When he returned on Sunday evening, his fears were validated, as the house was filled almost to the ceiling with mud, rocks, and other debris.

The torrents triggered a landslide that sent a boulder tumbling, demolishing the wall at the back of the house.

“... It gradually shub the wall so till it just come right through,” he said. “It was my lucky night fi it didn’t come down when I was sleeping in there.”

After opening the door, Gayle’s roof collapsed and another landslide smashed the front of his house.

His neighbour, Denique Groves, said she witnessed the incident while keeping watch over her own home.

By 7 o’clock the next morning, Groves and her sister, Norisa, assisted in the rescue effort for Dawn Allen-Grant and her husband, Norman Grant, who were helped through a window when their house was uprooted by another landslide.

Allen-Grant, who is hard of hearing, praises God that her husband woke up in time.

“Mi inna me sleep and mi husband wake me up and say di house a tear down, but him did move the things dem already, so mi nuh really lose nothing,” she told The Gleaner.

“The whole a di house bruk down.

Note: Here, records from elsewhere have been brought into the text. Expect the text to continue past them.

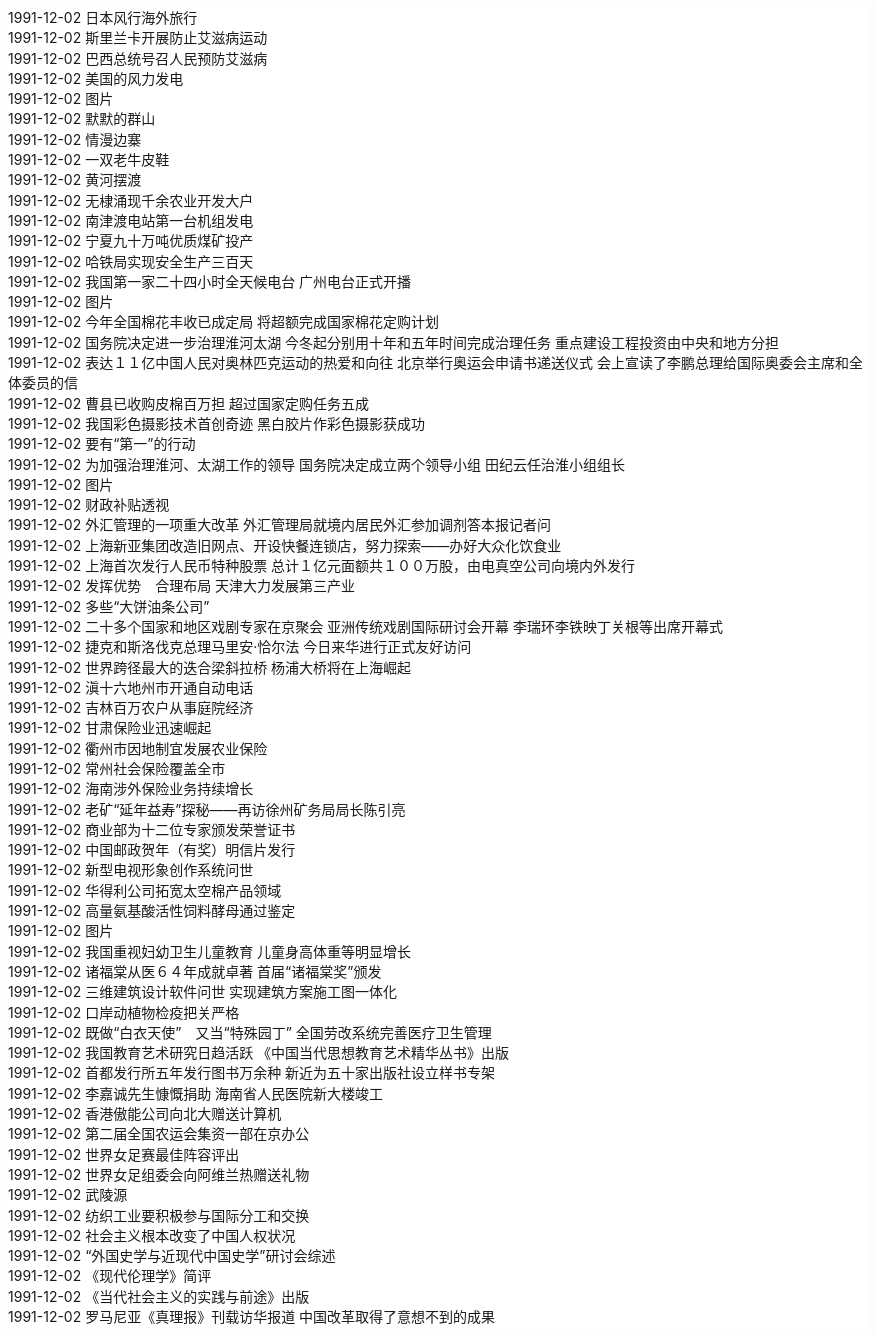 1991-12-02 日本风行海外旅行  
1991-12-02 斯里兰卡开展防止艾滋病运动  
1991-12-02 巴西总统号召人民预防艾滋病  
1991-12-02 美国的风力发电  
1991-12-02 图片  
1991-12-02 默默的群山  
1991-12-02 情漫边寨  
1991-12-02 一双老牛皮鞋  
1991-12-02 黄河摆渡  
1991-12-02 无棣涌现千余农业开发大户  
1991-12-02 南津渡电站第一台机组发电  
1991-12-02 宁夏九十万吨优质煤矿投产  
1991-12-02 哈铁局实现安全生产三百天  
1991-12-02 我国第一家二十四小时全天候电台  广州电台正式开播  
1991-12-02 图片  
1991-12-02 今年全国棉花丰收已成定局  将超额完成国家棉花定购计划  
1991-12-02 国务院决定进一步治理淮河太湖  今冬起分别用十年和五年时间完成治理任务  重点建设工程投资由中央和地方分担  
1991-12-02 表达１１亿中国人民对奥林匹克运动的热爱和向往  北京举行奥运会申请书递送仪式  会上宣读了李鹏总理给国际奥委会主席和全体委员的信  
1991-12-02 曹县已收购皮棉百万担  超过国家定购任务五成  
1991-12-02 我国彩色摄影技术首创奇迹  黑白胶片作彩色摄影获成功  
1991-12-02 要有“第一”的行动  
1991-12-02 为加强治理淮河、太湖工作的领导  国务院决定成立两个领导小组  田纪云任治淮小组组长  
1991-12-02 图片  
1991-12-02 财政补贴透视  
1991-12-02 外汇管理的一项重大改革  外汇管理局就境内居民外汇参加调剂答本报记者问  
1991-12-02 上海新亚集团改造旧网点、开设快餐连锁店，努力探索——办好大众化饮食业  
1991-12-02 上海首次发行人民币特种股票  总计１亿元面额共１００万股，由电真空公司向境内外发行  
1991-12-02 发挥优势　合理布局  天津大力发展第三产业  
1991-12-02 多些“大饼油条公司”  
1991-12-02 二十多个国家和地区戏剧专家在京聚会  亚洲传统戏剧国际研讨会开幕  李瑞环李铁映丁关根等出席开幕式  
1991-12-02 捷克和斯洛伐克总理马里安·恰尔法  今日来华进行正式友好访问  
1991-12-02 世界跨径最大的迭合梁斜拉桥  杨浦大桥将在上海崛起  
1991-12-02 滇十六地州市开通自动电话  
1991-12-02 吉林百万农户从事庭院经济  
1991-12-02 甘肃保险业迅速崛起  
1991-12-02 衢州市因地制宜发展农业保险  
1991-12-02 常州社会保险覆盖全市  
1991-12-02 海南涉外保险业务持续增长  
1991-12-02 老矿“延年益寿”探秘——再访徐州矿务局局长陈引亮  
1991-12-02 商业部为十二位专家颁发荣誉证书  
1991-12-02 中国邮政贺年（有奖）明信片发行  
1991-12-02 新型电视形象创作系统问世  
1991-12-02 华得利公司拓宽太空棉产品领域  
1991-12-02 高量氨基酸活性饲料酵母通过鉴定  
1991-12-02 图片  
1991-12-02 我国重视妇幼卫生儿童教育  儿童身高体重等明显增长  
1991-12-02 诸福棠从医６４年成就卓著  首届“诸福棠奖”颁发  
1991-12-02 三维建筑设计软件问世  实现建筑方案施工图一体化  
1991-12-02 口岸动植物检疫把关严格  
1991-12-02 既做“白衣天使”　又当“特殊园丁”  全国劳改系统完善医疗卫生管理  
1991-12-02 我国教育艺术研究日趋活跃  《中国当代思想教育艺术精华丛书》出版  
1991-12-02 首都发行所五年发行图书万余种  新近为五十家出版社设立样书专架  
1991-12-02 李嘉诚先生慷慨捐助  海南省人民医院新大楼竣工  
1991-12-02 香港傲能公司向北大赠送计算机  
1991-12-02 第二届全国农运会集资一部在京办公  
1991-12-02 世界女足赛最佳阵容评出  
1991-12-02 世界女足组委会向阿维兰热赠送礼物  
1991-12-02 武陵源  
1991-12-02 纺织工业要积极参与国际分工和交换  
1991-12-02 社会主义根本改变了中国人权状况  
1991-12-02 “外国史学与近现代中国史学”研讨会综述  
1991-12-02 《现代伦理学》简评  
1991-12-02 《当代社会主义的实践与前途》出版  
1991-12-02 罗马尼亚《真理报》刊载访华报道  中国改革取得了意想不到的成果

It bruk right out to dirt.”

On Monday morning, Salome Millwood-Mitchell and her family of four loaded furniture into a truck, frustrated into evacuating after three days of rains and mudslides.

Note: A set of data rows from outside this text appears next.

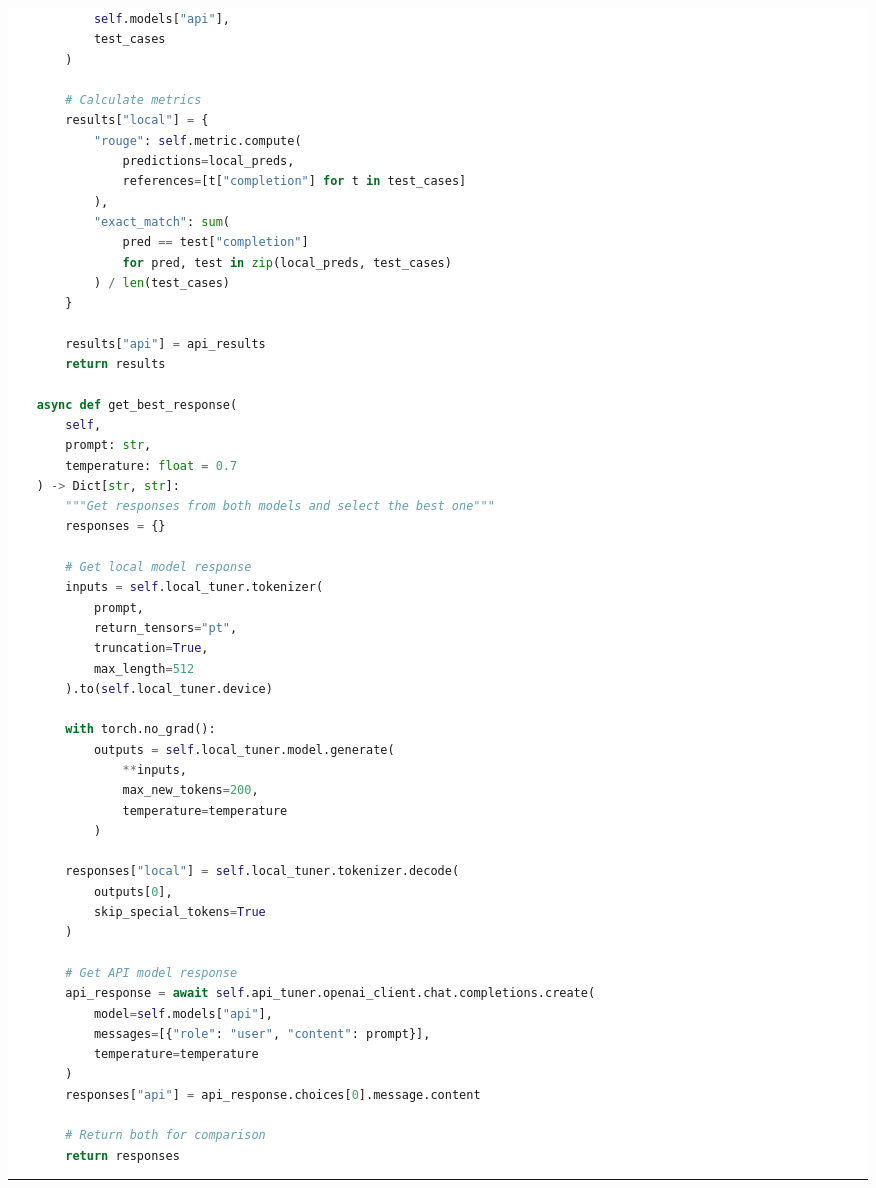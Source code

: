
 ```python
            self.models["api"],
            test_cases
        )
        
        # Calculate metrics
        results["local"] = {
            "rouge": self.metric.compute(
                predictions=local_preds,
                references=[t["completion"] for t in test_cases]
            ),
            "exact_match": sum(
                pred == test["completion"]
                for pred, test in zip(local_preds, test_cases)
            ) / len(test_cases)
        }
        
        results["api"] = api_results
        return results
    
    async def get_best_response(
        self,
        prompt: str,
        temperature: float = 0.7
    ) -> Dict[str, str]:
        """Get responses from both models and select the best one"""
        responses = {}
        
        # Get local model response
        inputs = self.local_tuner.tokenizer(
            prompt,
            return_tensors="pt",
            truncation=True,
            max_length=512
        ).to(self.local_tuner.device)
        
        with torch.no_grad():
            outputs = self.local_tuner.model.generate(
                **inputs,
                max_new_tokens=200,
                temperature=temperature
            )
        
        responses["local"] = self.local_tuner.tokenizer.decode(
            outputs[0],
            skip_special_tokens=True
        )
        
        # Get API model response
        api_response = await self.api_tuner.openai_client.chat.completions.create(
            model=self.models["api"],
            messages=[{"role": "user", "content": prompt}],
            temperature=temperature
        )
        responses["api"] = api_response.choices[0].message.content
        
        # Return both for comparison
        return responses
```

---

While inspecting the damage, Sergeant Wickham Campbell, member of the community safety and security team from the Kingston Eastern Police Division, said they will be assisting residents in rebuilding and recovering from the trauma.

Lives lost

The St Andrew East Rural consituency suffered immensely from the raking fury of Tropical Storm Zeta, with a landslide claiming the lives of 15-year-old Sanique Leechman and her 42-year-old father, Romeo Leechman.

Meanwhile, residents of Weise Road, Bull Bay, have been hit by flooding since Saturday after the Chalky River breached its banks because of a build-up of silt.

Armed with a shovel, Alfred Johnson worked tirelessly around 1 a.m. Monday trying to redirect water away from his house.

“We had to change the water channel so it don’t come over on our premises. We have to let it stay on the road when the silt coming back this side,” said Johnson.

Celia James, councillor for the Bull Bay division, forecast that clean-up of the silted riverbed would be completed by Wednesday.

James is hopeful that more residents take refuge at St Benedict’s Primary School, a shelter in Seven Miles.

“Last night, it was open the whole night and nobody turned up, so I told them that this evening (Monday), it will open again for them to go, and they said ‘yes’, they are willing to go, and we are sorting out the tractor to get the debris moved,” she said.